Of paying respects and giving some …

“He was a guy who flew under the radar, but always did so much.”

Ron Newquist couldn’t have been more spot-on about Scott Turner, the assistant coach/teacher/guider/encourager/grandfather of Bloom girls basketball, who passed away on Feb. 27 at age 67.

Turner, who graduated from Western Illinois University, began his career at Bloom in the middle 1970s as a sophomore coach and then was an assistant to Marilyn Anderson until she retired with 359 career victories in 1999.

“I worked with the outside players and he worked with the inside players,” said Anderson, who lives in Columbia, Mo. “We were two very different people. I was domineering and he was set back a little bit.

“When the kids were irritated with me, they ran to him,” she added, laughing. “It seemed to work all right.”

For the past few seasons Turner had been a freshman coach.

“He was a good X’s and O’s guy, but he was really better at teaching the fundamentals to the younger kids,” Newquist said. “That’s why we had him on the freshman level. He was so good and so patient at teaching the fundamentals and the game itself.

“And he was like a grandfather figure.
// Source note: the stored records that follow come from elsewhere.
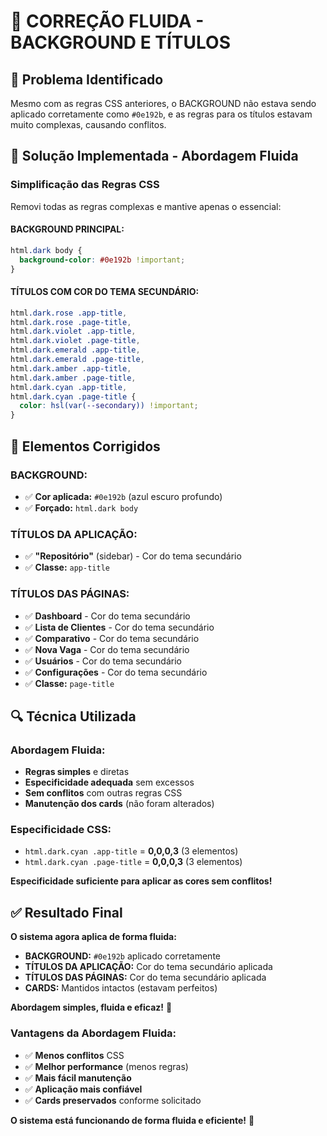 # 🎨 CORREÇÃO FLUIDA - BACKGROUND E TÍTULOS

## 🚨 Problema Identificado

Mesmo com as regras CSS anteriores, o BACKGROUND não estava sendo aplicado corretamente como `#0e192b`, e as regras para os títulos estavam muito complexas, causando conflitos.

## 🔧 Solução Implementada - Abordagem Fluida

### **Simplificação das Regras CSS**

Removi todas as regras complexas e mantive apenas o essencial:

#### **BACKGROUND PRINCIPAL:**
```css
html.dark body {
  background-color: #0e192b !important;
}
```

#### **TÍTULOS COM COR DO TEMA SECUNDÁRIO:**
```css
html.dark.rose .app-title,
html.dark.rose .page-title,
html.dark.violet .app-title,
html.dark.violet .page-title,
html.dark.emerald .app-title,
html.dark.emerald .page-title,
html.dark.amber .app-title,
html.dark.amber .page-title,
html.dark.cyan .app-title,
html.dark.cyan .page-title {
  color: hsl(var(--secondary)) !important;
}
```

## 🎯 Elementos Corrigidos

### **BACKGROUND:**
- ✅ **Cor aplicada:** `#0e192b` (azul escuro profundo)
- ✅ **Forçado:** `html.dark body`

### **TÍTULOS DA APLICAÇÃO:**
- ✅ **"Repositório"** (sidebar) - Cor do tema secundário
- ✅ **Classe:** `app-title`

### **TÍTULOS DAS PÁGINAS:**
- ✅ **Dashboard** - Cor do tema secundário
- ✅ **Lista de Clientes** - Cor do tema secundário
- ✅ **Comparativo** - Cor do tema secundário
- ✅ **Nova Vaga** - Cor do tema secundário
- ✅ **Usuários** - Cor do tema secundário
- ✅ **Configurações** - Cor do tema secundário
- ✅ **Classe:** `page-title`

## 🔍 Técnica Utilizada

### **Abordagem Fluida:**
- **Regras simples** e diretas
- **Especificidade adequada** sem excessos
- **Sem conflitos** com outras regras CSS
- **Manutenção dos cards** (não foram alterados)

### **Especificidade CSS:**
- `html.dark.cyan .app-title` = **0,0,0,3** (3 elementos)
- `html.dark.cyan .page-title` = **0,0,0,3** (3 elementos)

**Especificidade suficiente para aplicar as cores sem conflitos!**

## ✅ Resultado Final

**O sistema agora aplica de forma fluida:**

- **BACKGROUND:** `#0e192b` aplicado corretamente
- **TÍTULOS DA APLICAÇÃO:** Cor do tema secundário aplicada
- **TÍTULOS DAS PÁGINAS:** Cor do tema secundário aplicada
- **CARDS:** Mantidos intactos (estavam perfeitos)

**Abordagem simples, fluida e eficaz!** 🎉

### **Vantagens da Abordagem Fluida:**
- ✅ **Menos conflitos** CSS
- ✅ **Melhor performance** (menos regras)
- ✅ **Mais fácil manutenção**
- ✅ **Aplicação mais confiável**
- ✅ **Cards preservados** conforme solicitado

**O sistema está funcionando de forma fluida e eficiente!** 🚀
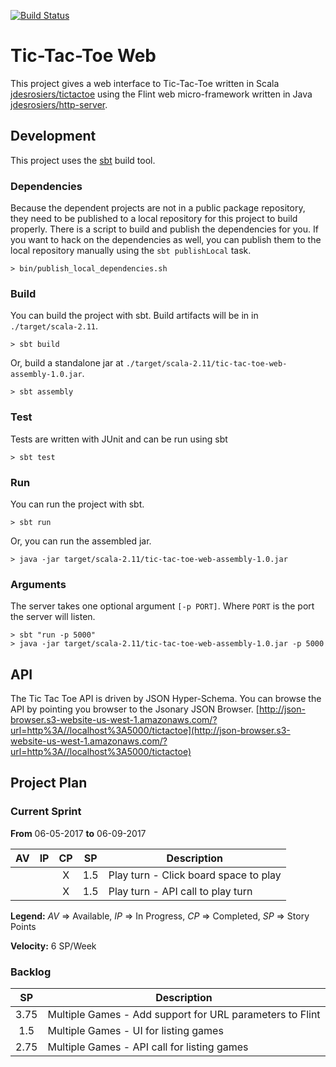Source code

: [![Build Status](https://travis-ci.org/jdesrosiers/tic-tac-toe-web.svg?branch=master)](https://travis-ci.org/jdesrosiers/tic-tac-toe-web)

Tic-Tac-Toe Web
===============
This project gives a web interface to Tic-Tac-Toe written in Scala [jdesrosiers/tictactoe](https://github.com/jdesrosiers/tictactoe) using the Flint web micro-framework written in Java [jdesrosiers/http-server](https://github.com/jdesrosiers/http-server).

Development
-----------
This project uses the [sbt](http://www.scala-sbt.org/) build tool.

### Dependencies
Because the dependent projects are not in a public package repository, they need to be published to a local repository for this project to build properly.  There is a script to build and publish the dependencies for you.  If you want to hack on the dependencies as well, you can publish them to the local repository manually using the `sbt publishLocal` task.

```shell
> bin/publish_local_dependencies.sh
```

### Build
You can build the project with sbt.  Build artifacts will be in in `./target/scala-2.11`.

```shell
> sbt build
```

Or, build a standalone jar at `./target/scala-2.11/tic-tac-toe-web-assembly-1.0.jar`.

```shell
> sbt assembly
```

### Test
Tests are written with JUnit and can be run using sbt

```shell
> sbt test
```

### Run
You can run the project with sbt.

```shell
> sbt run
```

Or, you can run the assembled jar.

```shell
> java -jar target/scala-2.11/tic-tac-toe-web-assembly-1.0.jar
```

### Arguments
The server takes one optional argument `[-p PORT]`.  Where `PORT` is the port the server will listen.

```
> sbt "run -p 5000"
> java -jar target/scala-2.11/tic-tac-toe-web-assembly-1.0.jar -p 5000
```

API
---
The Tic Tac Toe API is driven by JSON Hyper-Schema.  You can browse the API by pointing you browser to the Jsonary JSON Browser.  [http://json-browser.s3-website-us-west-1.amazonaws.com/?url=http%3A//localhost%3A5000/tictactoe](http://json-browser.s3-website-us-west-1.amazonaws.com/?url=http%3A//localhost%3A5000/tictactoe)

Project Plan
------------

### Current Sprint
**From** 06-05-2017 **to** 06-09-2017

| AV  | IP  | CP  | SP  | Description |
|:---:|:---:|:---:|:---:|-------------|
|     |     |  X  | 1.5 | Play turn - Click board space to play
|     |     |  X  | 1.5 | Play turn - API call to play turn

**Legend:** *AV* => Available, *IP* => In Progress, *CP* => Completed, *SP* => Story Points

**Velocity:** 6 SP/Week

### Backlog
| SP  | Description |
|:---:|-------------|
| 3.75| Multiple Games - Add support for URL parameters to Flint
| 1.5 | Multiple Games - UI for listing games
| 2.75| Multiple Games - API call for listing games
The kids loved him. He was so kind and gentle.”

Turner fulfilled what would be his last duties at Bloom on Feb. 25, when he directed the teams that were competing in the Class 4A sectional semifinals to and from their locker rooms.

Two days later, he quietly slipped away. Bloom’s basketball players, Newquist said, attended his wake together.

“I have never in my life had a person more dedicated to Bloom high school and the basketball program,” Newquist said. “He lived for Bloom basketball.”

His impact, especially for those he coached on the freshman level, will be felt for years to come.

And now, let’s give some respect.

All of those who made our 20-girl honorable mention list had all-area attributes. Two had the misfortune of missing large chunks of the season. Had they not, most certainly junior Danielle King, of Bloom, and senior Molly Franson, of Andrew, would have made an already arduous task of selecting the 16 all-area members even more difficult.

In a half-season worth of games, King, who in separate issues battled turf toe and an ankle injury, averaged 19.9 points per game.

“The games that she played in, she was outstanding,” Newquist said. “Unfortunately, Danielle has been injured a lot during her career. But when she’s out there playing she is obviously one of the best players on the floor at all times.

“When she’s available to play, she plays hard, gives it everything she’s got. She’ll be motivated for next year. Everybody on my team feels that if we’re all healthy we’ll have a chance to go downstate.”

Franson went down in the third game at Thanksgiving, tweaking the left knee that had been surgically repaired when she was a sophomore.

Returning in January, she averaged 14.6 points and 8.3 rebounds. I’m not Nostradamus, but I guarantee that in a full and healthy season, those numbers are somewhere closer to 20 and 12.

“It scared us all when it (the re-injury) happened,” Andrew coach Bobby Matz said. “To see her go down, a kid who has been through so much and worked so hard to get back, to see her laying there we were, ‘God, don’t let this happen again. She deserves better than that.’

“I loved her maturity, how she handled her injury. She handled everything understanding what high school basketball is about, and it never got to her. It says a lot about who she is.”